======== DATA TO PROCESS ========
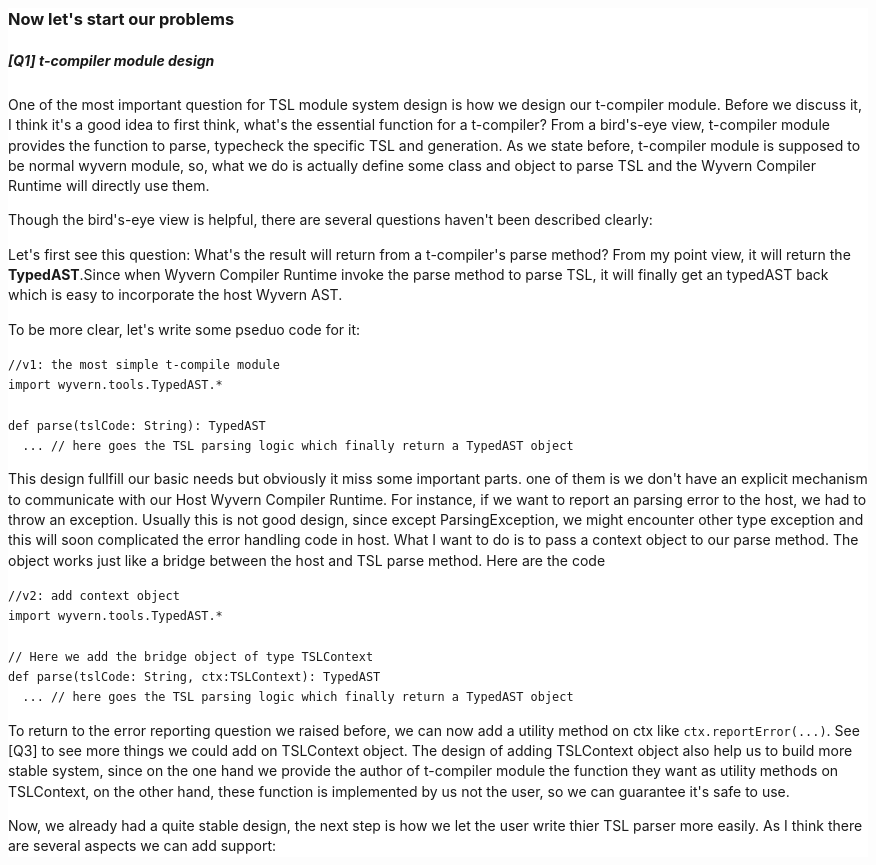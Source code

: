 ### Now let's start our problems


##### [Q1] t-compiler module design
One of the most important question for TSL module system design is how we design our t-compiler module. Before we discuss it, I think it's a good idea to first think, what's the essential function for a t-compiler? From a bird's-eye view, t-compiler module provides the function to parse, typecheck the specific TSL and generation. As we state before, t-compiler module is supposed to be normal wyvern module, so, what we do is actually define some class and object to parse TSL and the Wyvern Compiler Runtime will directly use them.

Though the bird's-eye view is helpful, there are several questions haven't been described clearly:

Let's first see this question: What's the result will return from a t-compiler's parse method? From my point view, it will return the **TypedAST**.Since when Wyvern Compiler Runtime invoke the parse method to parse TSL, it will finally get an typedAST back which is easy to incorporate the host Wyvern AST. 

To be more clear, let's write some pseduo code for it:

```
//v1: the most simple t-compile module
import wyvern.tools.TypedAST.*

def parse(tslCode: String): TypedAST
  ... // here goes the TSL parsing logic which finally return a TypedAST object

```

This design fullfill our basic needs but obviously it miss some important parts. one of them is we don't have an explicit mechanism to communicate with our Host Wyvern Compiler Runtime. For instance, if we want to report an parsing error to the host, we had to throw an exception. Usually this is not good design, since except ParsingException, we might encounter other type exception and this will soon complicated the error handling code in host. What I want to do is to pass a context object to our parse method. The object works just like a bridge between the host and TSL parse method. Here are the code 

```
//v2: add context object
import wyvern.tools.TypedAST.*

// Here we add the bridge object of type TSLContext
def parse(tslCode: String, ctx:TSLContext): TypedAST
  ... // here goes the TSL parsing logic which finally return a TypedAST object

```

To return to the error reporting question we raised before, we can now add a utility method on ctx like 	```ctx.reportError(...)```. See [Q3] to see more things we could add on TSLContext object. The design of adding TSLContext object also help us to build more stable system, since on the one hand we provide the author of t-compiler module the function they want as utility methods on TSLContext, on the other hand, these function is implemented by us not the user, so we can guarantee it's safe to use.

Now, we already had a quite stable  design, the next step is how we let the user write thier TSL parser more easily. As I think there are several aspects we can add support:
========
- [WORK ITEM] Transcribe the data completely. No pictures should appear in the transcription.

- [ANSWER SECTION]
Source code

: ### Now let's start our problems


##### [Q1] t-compiler module design
One of the most important question for TSL module system design is how we design our t-compiler module. Before we discuss it, I think it's a good idea to first think, what's the essential function for a t-compiler? From a bird's-eye view, t-compiler module provides the function to parse, typecheck the specific TSL and generation. As we state before, t-compiler module is supposed to be normal wyvern module, so, what we do is actually define some class and object to parse TSL and the Wyvern Compiler Runtime will directly use them.

Though the bird's-eye view is helpful, there are several questions haven't been described clearly:

Let's first see this question: What's the result will return from a t-compiler's parse method? From my point view, it will return the **TypedAST**.Since when Wyvern Compiler Runtime invoke the parse method to parse TSL, it will finally get an typedAST back which is easy to incorporate the host Wyvern AST. 

To be more clear, let's write some pseduo code for it:

```
//v1: the most simple t-compile module
import wyvern.tools.TypedAST.*

def parse(tslCode: String): TypedAST
  ... // here goes the TSL parsing logic which finally return a TypedAST object

```

This design fullfill our basic needs but obviously it miss some important parts. one of them is we don't have an explicit mechanism to communicate with our Host Wyvern Compiler Runtime. For instance, if we want to report an parsing error to the host, we had to throw an exception. Usually this is not good design, since except ParsingException, we might encounter other type exception and this will soon complicated the error handling code in host. What I want to do is to pass a context object to our parse method. The object works just like a bridge between the host and TSL parse method. Here are the code 

```
//v2: add context object
import wyvern.tools.TypedAST.*

// Here we add the bridge object of type TSLContext
def parse(tslCode: String, ctx:TSLContext): TypedAST
  ... // here goes the TSL parsing logic which finally return a TypedAST object

```

To return to the error reporting question we raised before, we can now add a utility method on ctx like 	```ctx.reportError(...)```. See [Q3] to see more things we could add on TSLContext object. The design of adding TSLContext object also help us to build more stable system, since on the one hand we provide the author of t-compiler module the function they want as utility methods on TSLContext, on the other hand, these function is implemented by us not the user, so we can guarantee it's safe to use.

Now, we already had a quite stable  design, the next step is how we let the user write thier TSL parser more easily. As I think there are several aspects we can add support:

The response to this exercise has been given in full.